- Data for review:
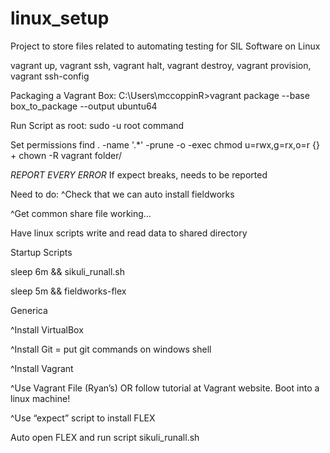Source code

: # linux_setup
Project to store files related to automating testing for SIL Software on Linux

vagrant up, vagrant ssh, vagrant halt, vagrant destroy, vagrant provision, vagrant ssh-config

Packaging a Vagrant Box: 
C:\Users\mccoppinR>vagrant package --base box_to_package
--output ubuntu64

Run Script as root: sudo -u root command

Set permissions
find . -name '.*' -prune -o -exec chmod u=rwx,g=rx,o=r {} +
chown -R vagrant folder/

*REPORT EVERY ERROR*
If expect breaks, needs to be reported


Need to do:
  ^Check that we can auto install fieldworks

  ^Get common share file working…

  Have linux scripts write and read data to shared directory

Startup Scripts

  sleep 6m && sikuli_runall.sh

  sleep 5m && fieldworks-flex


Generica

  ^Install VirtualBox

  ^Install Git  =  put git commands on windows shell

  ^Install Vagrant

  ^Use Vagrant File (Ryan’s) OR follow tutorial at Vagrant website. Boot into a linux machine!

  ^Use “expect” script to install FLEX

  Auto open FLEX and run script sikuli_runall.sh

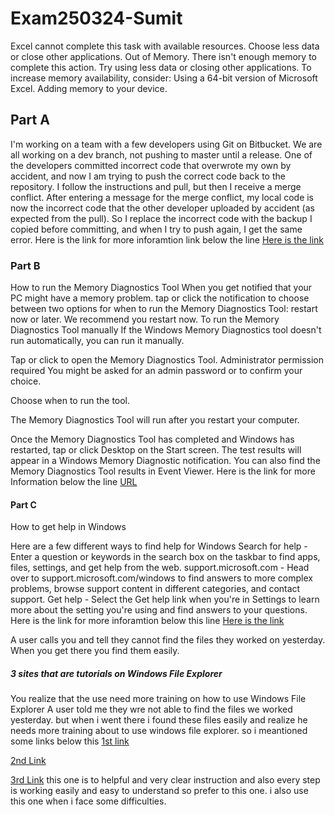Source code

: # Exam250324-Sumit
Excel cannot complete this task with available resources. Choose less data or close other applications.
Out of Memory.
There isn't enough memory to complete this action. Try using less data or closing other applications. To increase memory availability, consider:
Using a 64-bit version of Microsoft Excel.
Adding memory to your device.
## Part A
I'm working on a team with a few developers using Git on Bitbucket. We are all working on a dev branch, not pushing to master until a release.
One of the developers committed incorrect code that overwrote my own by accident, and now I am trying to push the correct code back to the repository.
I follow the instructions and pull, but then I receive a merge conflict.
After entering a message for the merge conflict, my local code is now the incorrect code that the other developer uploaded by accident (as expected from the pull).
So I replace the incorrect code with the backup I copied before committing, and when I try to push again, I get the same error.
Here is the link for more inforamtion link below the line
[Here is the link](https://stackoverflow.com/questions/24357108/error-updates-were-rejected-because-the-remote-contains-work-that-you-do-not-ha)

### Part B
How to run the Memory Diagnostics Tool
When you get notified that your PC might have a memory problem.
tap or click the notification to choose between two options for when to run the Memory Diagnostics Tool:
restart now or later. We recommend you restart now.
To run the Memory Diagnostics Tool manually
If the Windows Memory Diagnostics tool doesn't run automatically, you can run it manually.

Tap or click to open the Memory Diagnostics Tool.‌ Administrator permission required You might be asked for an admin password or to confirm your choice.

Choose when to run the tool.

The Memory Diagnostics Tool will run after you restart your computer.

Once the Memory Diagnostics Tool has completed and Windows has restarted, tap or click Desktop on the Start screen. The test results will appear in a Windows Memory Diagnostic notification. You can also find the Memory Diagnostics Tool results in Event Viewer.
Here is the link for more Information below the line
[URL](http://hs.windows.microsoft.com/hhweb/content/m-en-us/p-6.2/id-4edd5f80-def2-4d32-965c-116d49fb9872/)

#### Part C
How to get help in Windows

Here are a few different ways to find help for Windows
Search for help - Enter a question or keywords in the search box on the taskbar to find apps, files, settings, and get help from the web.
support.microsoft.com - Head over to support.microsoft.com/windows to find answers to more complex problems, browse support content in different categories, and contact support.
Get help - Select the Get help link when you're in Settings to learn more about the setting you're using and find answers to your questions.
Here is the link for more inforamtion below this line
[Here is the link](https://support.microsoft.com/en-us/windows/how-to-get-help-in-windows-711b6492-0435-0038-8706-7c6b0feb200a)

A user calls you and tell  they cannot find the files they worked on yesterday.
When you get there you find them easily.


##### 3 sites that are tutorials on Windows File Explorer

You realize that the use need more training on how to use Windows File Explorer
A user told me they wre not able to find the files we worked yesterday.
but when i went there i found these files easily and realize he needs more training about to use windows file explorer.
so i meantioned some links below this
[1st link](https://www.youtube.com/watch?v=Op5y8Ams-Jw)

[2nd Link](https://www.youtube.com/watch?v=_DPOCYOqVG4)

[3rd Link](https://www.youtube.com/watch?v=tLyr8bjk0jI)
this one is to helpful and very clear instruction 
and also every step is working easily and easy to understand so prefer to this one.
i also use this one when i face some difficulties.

- Exercise details: Could you set down every entry above exactly as it stands, with no images?

- Answer for this exercise:
Source code

: # linux_setup
Project to store files related to automating testing for SIL Software on Linux

vagrant up, vagrant ssh, vagrant halt, vagrant destroy, vagrant provision, vagrant ssh-config

Packaging a Vagrant Box: 
C:\Users\mccoppinR>vagrant package --base box_to_package
--output ubuntu64

Run Script as root: sudo -u root command

Set permissions
find . -name '.*' -prune -o -exec chmod u=rwx,g=rx,o=r {} +
chown -R vagrant folder/

*REPORT EVERY ERROR*
If expect breaks, needs to be reported


Need to do:
  ^Check that we can auto install fieldworks

  ^Get common share file working…

  Have linux scripts write and read data to shared directory

Startup Scripts

  sleep 6m && sikuli_runall.sh

  sleep 5m && fieldworks-flex


Generica

  ^Install VirtualBox

  ^Install Git  =  put git commands on windows shell

  ^Install Vagrant

  ^Use Vagrant File (Ryan’s) OR follow tutorial at Vagrant website. Boot into a linux machine!

  ^Use “expect” script to install FLEX

  Auto open FLEX and run script sikuli_runall.sh

Source code

: # Exam250324-Sumit
Excel cannot complete this task with available resources. Choose less data or close other applications.
Out of Memory.
There isn't enough memory to complete this action. Try using less data or closing other applications. To increase memory availability, consider:
Using a 64-bit version of Microsoft Excel.
Adding memory to your device.
## Part A
I'm working on a team with a few developers using Git on Bitbucket. We are all working on a dev branch, not pushing to master until a release.
One of the developers committed incorrect code that overwrote my own by accident, and now I am trying to push the correct code back to the repository.
I follow the instructions and pull, but then I receive a merge conflict.
After entering a message for the merge conflict, my local code is now the incorrect code that the other developer uploaded by accident (as expected from the pull).
So I replace the incorrect code with the backup I copied before committing, and when I try to push again, I get the same error.
Here is the link for more inforamtion link below the line
[Here is the link](https://stackoverflow.com/questions/24357108/error-updates-were-rejected-because-the-remote-contains-work-that-you-do-not-ha)

### Part B
How to run the Memory Diagnostics Tool
When you get notified that your PC might have a memory problem.
tap or click the notification to choose between two options for when to run the Memory Diagnostics Tool:
restart now or later. We recommend you restart now.
To run the Memory Diagnostics Tool manually
If the Windows Memory Diagnostics tool doesn't run automatically, you can run it manually.

Tap or click to open the Memory Diagnostics Tool.‌ Administrator permission required You might be asked for an admin password or to confirm your choice.

Choose when to run the tool.

The Memory Diagnostics Tool will run after you restart your computer.

Once the Memory Diagnostics Tool has completed and Windows has restarted, tap or click Desktop on the Start screen. The test results will appear in a Windows Memory Diagnostic notification. You can also find the Memory Diagnostics Tool results in Event Viewer.
Here is the link for more Information below the line
[URL](http://hs.windows.microsoft.com/hhweb/content/m-en-us/p-6.2/id-4edd5f80-def2-4d32-965c-116d49fb9872/)

#### Part C
How to get help in Windows

Here are a few different ways to find help for Windows
Search for help - Enter a question or keywords in the search box on the taskbar to find apps, files, settings, and get help from the web.
support.microsoft.com - Head over to support.microsoft.com/windows to find answers to more complex problems, browse support content in different categories, and contact support.
Get help - Select the Get help link when you're in Settings to learn more about the setting you're using and find answers to your questions.
Here is the link for more inforamtion below this line
[Here is the link](https://support.microsoft.com/en-us/windows/how-to-get-help-in-windows-711b6492-0435-0038-8706-7c6b0feb200a)

A user calls you and tell  they cannot find the files they worked on yesterday.
When you get there you find them easily.


##### 3 sites that are tutorials on Windows File Explorer

You realize that the use need more training on how to use Windows File Explorer
A user told me they wre not able to find the files we worked yesterday.
but when i went there i found these files easily and realize he needs more training about to use windows file explorer.
so i meantioned some links below this
[1st link](https://www.youtube.com/watch?v=Op5y8Ams-Jw)

[2nd Link](https://www.youtube.com/watch?v=_DPOCYOqVG4)

[3rd Link](https://www.youtube.com/watch?v=tLyr8bjk0jI)
this one is to helpful and very clear instruction 
and also every step is working easily and easy to understand so prefer to this one.
i also use this one when i face some difficulties.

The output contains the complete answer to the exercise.